*** Opening of Excerpted data ***

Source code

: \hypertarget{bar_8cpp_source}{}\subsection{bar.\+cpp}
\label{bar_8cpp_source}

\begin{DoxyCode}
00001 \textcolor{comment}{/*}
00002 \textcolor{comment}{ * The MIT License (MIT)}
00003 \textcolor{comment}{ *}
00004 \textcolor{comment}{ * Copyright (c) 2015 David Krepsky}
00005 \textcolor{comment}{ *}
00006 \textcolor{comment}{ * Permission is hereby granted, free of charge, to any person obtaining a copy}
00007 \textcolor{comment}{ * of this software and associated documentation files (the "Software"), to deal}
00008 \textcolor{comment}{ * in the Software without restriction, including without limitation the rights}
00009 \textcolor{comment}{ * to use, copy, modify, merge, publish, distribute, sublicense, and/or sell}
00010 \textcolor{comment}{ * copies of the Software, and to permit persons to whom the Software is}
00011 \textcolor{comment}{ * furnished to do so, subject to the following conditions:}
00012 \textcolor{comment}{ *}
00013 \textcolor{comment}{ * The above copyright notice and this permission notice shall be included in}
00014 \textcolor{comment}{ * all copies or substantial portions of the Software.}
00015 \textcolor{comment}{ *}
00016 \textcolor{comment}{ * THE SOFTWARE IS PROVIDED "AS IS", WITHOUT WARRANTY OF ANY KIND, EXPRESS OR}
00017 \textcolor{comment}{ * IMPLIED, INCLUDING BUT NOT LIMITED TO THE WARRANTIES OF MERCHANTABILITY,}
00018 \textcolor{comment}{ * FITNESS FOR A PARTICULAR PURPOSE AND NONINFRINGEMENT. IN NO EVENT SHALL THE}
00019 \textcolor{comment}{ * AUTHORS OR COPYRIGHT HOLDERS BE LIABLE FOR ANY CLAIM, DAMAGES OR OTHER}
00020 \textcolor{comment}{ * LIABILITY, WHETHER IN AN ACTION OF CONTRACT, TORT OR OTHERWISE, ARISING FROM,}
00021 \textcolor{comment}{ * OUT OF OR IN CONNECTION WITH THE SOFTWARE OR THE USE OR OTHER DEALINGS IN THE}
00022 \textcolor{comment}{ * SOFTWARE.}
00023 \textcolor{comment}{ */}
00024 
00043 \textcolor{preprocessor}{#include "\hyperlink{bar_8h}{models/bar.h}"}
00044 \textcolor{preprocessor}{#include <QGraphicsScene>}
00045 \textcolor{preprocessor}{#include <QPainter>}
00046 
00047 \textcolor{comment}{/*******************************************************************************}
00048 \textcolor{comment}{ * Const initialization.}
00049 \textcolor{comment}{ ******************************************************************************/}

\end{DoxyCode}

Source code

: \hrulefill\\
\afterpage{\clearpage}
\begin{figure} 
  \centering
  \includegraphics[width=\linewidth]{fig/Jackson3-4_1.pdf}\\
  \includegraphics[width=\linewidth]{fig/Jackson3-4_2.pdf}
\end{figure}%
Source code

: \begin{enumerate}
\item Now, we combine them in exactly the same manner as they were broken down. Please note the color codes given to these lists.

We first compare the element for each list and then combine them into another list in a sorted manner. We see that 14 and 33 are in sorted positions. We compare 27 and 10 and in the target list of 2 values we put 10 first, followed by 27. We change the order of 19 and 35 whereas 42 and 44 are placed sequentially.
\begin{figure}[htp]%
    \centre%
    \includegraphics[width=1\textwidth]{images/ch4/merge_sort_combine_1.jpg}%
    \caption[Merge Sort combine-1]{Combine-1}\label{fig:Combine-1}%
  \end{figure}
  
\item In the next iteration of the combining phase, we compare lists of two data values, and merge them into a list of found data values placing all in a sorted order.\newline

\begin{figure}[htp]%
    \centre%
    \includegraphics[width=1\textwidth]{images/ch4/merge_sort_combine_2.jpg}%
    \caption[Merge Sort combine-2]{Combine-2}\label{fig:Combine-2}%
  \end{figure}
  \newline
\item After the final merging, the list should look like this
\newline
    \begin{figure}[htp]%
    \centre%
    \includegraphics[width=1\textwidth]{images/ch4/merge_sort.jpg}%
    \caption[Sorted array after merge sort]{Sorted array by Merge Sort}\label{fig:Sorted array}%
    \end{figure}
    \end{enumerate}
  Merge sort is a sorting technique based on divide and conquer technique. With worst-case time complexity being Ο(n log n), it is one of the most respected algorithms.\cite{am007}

*** Close of Excerpted data ***

- Required action -
Could you retype exactly the lines from the first one of the records through the line containing "Permission is hereby", both included, and nothing more?

- Result below -
Source code

: \hypertarget{bar_8cpp_source}{}\subsection{bar.\+cpp}
\label{bar_8cpp_source}

\begin{DoxyCode}
00001 \textcolor{comment}{/*}
00002 \textcolor{comment}{ * The MIT License (MIT)}
00003 \textcolor{comment}{ *}
00004 \textcolor{comment}{ * Copyright (c) 2015 David Krepsky}
00005 \textcolor{comment}{ *}
00006 \textcolor{comment}{ * Permission is hereby granted, free of charge, to any person obtaining a copy}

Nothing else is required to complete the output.